The Bruins cried goaltender interference and asked the league’s situation room in Toronto to review the play. League officials watched video — which clearly shows Bennett cross-checking Coyle into Swayman — and decided to let the play stand. The explanation was that the goal would have been scored anyway.

Excuse me?

If I may digress for a second, Florida goaltender Sergei Bobrovsky made a remarkable, diving stick save against Tampa Bay’s Matt Dumba in a similar open-net situation in the first round. Give Bobrovsky 100 chances to make that save, and he likely misses it 99 times.

The point is not that Swayman probably wouldn’t have made the save; the point is he wasn’t given an opportunity because of a penalty committed by Bennett. A penalty that was clearly evident on video. And even if officials will not retroactively call cross-checking, Coyle was still shoved into his goalie, which is blatant interference.
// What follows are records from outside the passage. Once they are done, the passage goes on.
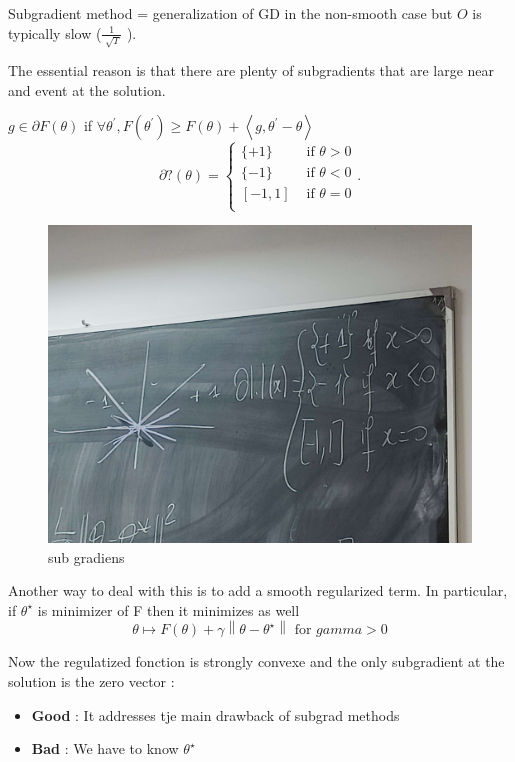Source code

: \begin{note}
    Subgradient method = generalization of GD in the non-smooth case but $ O $ is typically slow ($ \frac{1}{\sqrt[]{T}} $ ). 

    The essential reason is that there are plenty of subgradients that are large near and event at the solution.

    $ g \in \partial F(\theta ) $ if $ \forall \theta ^\prime, F(\theta ^\prime ) \geq F(\theta ) +  \left\langle g, \theta ^\prime - \theta  \right\rangle $ 
    \[
        \partial ? (\theta ) = \begin{cases}
            \{ +1 \}  &\text{ if } \theta > 0\\
            \{ -1 \}  &\text{ if } \theta < 0\\
            [-1 , 1]  &\text{ if } \theta = 0\\
        \end{cases} 
    .\]
    
    \begin{figure}[!h]
        \centering
        \includegraphics[width=.65\textwidth]{figs/subgradients.jpg}
        \caption{sub gradiens}
        \label{truc}
    \end{figure}

    Another way to deal with this is to add a smooth regularized term. In particular, if $\theta ^{\star }$ is minimizer of F then it minimizes as well
    \[ \theta  \mapsto F(\theta) + \gamma \left\| \theta - \theta ^{\star } \right\| \text{ for } gamma > 0  \]

    Now the regulatized fonction is strongly convexe and the only subgradient at the solution is the zero vector : \begin{itemize}
        \item \textbf{Good} : It addresses tje main drawback of subgrad methods
        \item \textbf{Bad} : We have to know $ \theta ^\star  $ 
    \end{itemize}


\end{note}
The two Lightning goals disallowed in the Florida series absolutely changed the tone of an elimination game. Contact with the goaltender was incidental in both cases — Anthony Duclair’s skate makes contact with Bobrovsky’s glove in the crease in one, and Anthony Cirelli bumps Bobrovsky while jostling for position in another — but league officials decided it warranted taking points off the board.
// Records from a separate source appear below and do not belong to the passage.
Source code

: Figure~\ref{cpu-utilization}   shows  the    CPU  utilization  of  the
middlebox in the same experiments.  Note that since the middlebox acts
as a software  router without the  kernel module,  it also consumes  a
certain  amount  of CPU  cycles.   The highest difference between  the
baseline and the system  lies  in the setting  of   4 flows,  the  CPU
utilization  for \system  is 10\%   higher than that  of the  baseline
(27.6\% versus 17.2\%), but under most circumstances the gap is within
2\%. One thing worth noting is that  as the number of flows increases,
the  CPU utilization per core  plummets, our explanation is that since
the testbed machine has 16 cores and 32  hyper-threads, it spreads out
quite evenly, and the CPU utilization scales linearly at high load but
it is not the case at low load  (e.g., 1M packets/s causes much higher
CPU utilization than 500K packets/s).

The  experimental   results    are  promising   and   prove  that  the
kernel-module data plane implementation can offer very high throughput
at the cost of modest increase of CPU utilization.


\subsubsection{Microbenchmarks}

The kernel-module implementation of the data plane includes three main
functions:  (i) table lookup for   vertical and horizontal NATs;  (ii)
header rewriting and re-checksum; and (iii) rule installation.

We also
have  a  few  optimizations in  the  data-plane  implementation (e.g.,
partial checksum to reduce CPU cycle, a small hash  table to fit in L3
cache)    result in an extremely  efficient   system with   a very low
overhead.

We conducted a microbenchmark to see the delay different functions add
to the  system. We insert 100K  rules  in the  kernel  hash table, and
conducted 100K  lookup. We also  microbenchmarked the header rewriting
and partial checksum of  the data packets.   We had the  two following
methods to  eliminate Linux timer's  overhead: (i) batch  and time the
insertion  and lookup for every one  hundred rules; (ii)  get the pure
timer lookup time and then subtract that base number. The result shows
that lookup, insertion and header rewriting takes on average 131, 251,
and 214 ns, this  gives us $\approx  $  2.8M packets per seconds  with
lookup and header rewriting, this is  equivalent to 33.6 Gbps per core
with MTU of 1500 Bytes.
At the time, I did not make a big deal about either call.

Why? Because I firmly believe referee’s decisions — right or wrong — are a part of the game. It’s no different than a shooter missing an open net or a goaltender allowing a soft goal. You accept it, and you move on.

But there has to be consistency from the league office. The rule clearly states it is interference if a defensive player is shoved into his goaltender. That’s exactly what happened. Just because it was already a high-danger scoring chance does not mean you ignore a violation. That’s absurd.

Social media has been abuzz about the call ever since it came down, and the situation has not been helped that on-ice officials and the league’s player safety department also blew a critical call involving Bennett in Game 3.

In a play that looked innocuous at the time, Bennett and Boston forward Brad Marchand collided near the bench. It looked like a normal hit, except Marchand went down in a heap and was eventually ruled out of Game 4. It took some time, but a video replay was later unearthed that showed that Bennett punched Marchand in the face when they collided, which explains Marchand’s severe reaction.

Again, you cannot blame on-ice officials, because it happened quickly and did not look suspicious. But isn’t that type of video review exactly why the NHL has a player safety department? How does a cheap shot like that — TNT analyst Colby Armstrong said on air about Bennett, “He’s sneaky and he’s nasty. He’s a nasty, nasty man.” — not lead to a suspension? Especially since Boston had to play without Marchand in Game 4.

Look, I cannot emphasize enough how difficult the job is for on-ice officials. The game moves quickly, and bodies are flying everywhere. Questionable calls, missed calls, bad calls are to be expected. It’s part of the heartbreak of sport.

But there’s enough technology today to make sure the most egregious calls can be rectified. That there is some consistency to the way calls are interpreted from game to game and series to series.

Isn’t it time that the NHL figures that out?